**Directions**
Pick out all lines in the listing holding the string "controller" and copy them.
Start of Input material
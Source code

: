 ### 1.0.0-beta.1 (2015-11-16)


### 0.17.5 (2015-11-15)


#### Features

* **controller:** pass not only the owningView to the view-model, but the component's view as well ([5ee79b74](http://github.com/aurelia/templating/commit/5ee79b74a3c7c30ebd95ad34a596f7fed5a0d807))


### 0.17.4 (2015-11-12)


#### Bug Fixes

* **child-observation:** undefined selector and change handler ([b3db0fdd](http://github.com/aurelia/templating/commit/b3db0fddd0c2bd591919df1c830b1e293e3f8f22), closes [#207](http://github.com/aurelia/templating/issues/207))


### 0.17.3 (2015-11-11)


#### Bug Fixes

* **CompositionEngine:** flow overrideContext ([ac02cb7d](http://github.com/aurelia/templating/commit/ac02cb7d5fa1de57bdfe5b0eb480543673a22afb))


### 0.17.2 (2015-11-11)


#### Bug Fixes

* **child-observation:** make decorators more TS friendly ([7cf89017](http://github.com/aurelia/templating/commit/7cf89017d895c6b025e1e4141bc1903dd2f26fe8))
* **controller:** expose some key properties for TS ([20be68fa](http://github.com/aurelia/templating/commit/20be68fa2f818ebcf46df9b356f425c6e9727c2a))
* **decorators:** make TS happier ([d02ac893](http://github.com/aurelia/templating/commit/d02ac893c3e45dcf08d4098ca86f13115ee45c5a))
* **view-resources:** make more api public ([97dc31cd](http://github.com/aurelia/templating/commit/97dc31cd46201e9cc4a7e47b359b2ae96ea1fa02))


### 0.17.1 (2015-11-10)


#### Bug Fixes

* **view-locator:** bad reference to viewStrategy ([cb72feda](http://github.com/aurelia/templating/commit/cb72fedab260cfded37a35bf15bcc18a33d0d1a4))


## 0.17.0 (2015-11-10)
End of Input material
**Solution for this task**
* **controller:** pass not only the owningView to the view-model, but the component's view as well ([5ee79b74](http://github.com/aurelia/templating/commit/5ee79b74a3c7c30ebd95ad34a596f7fed5a0d807))
* **controller:** expose some key properties for TS ([20be68fa](http://github.com/aurelia/templating/commit/20be68fa2f818ebcf46df9b356f425c6e9727c2a))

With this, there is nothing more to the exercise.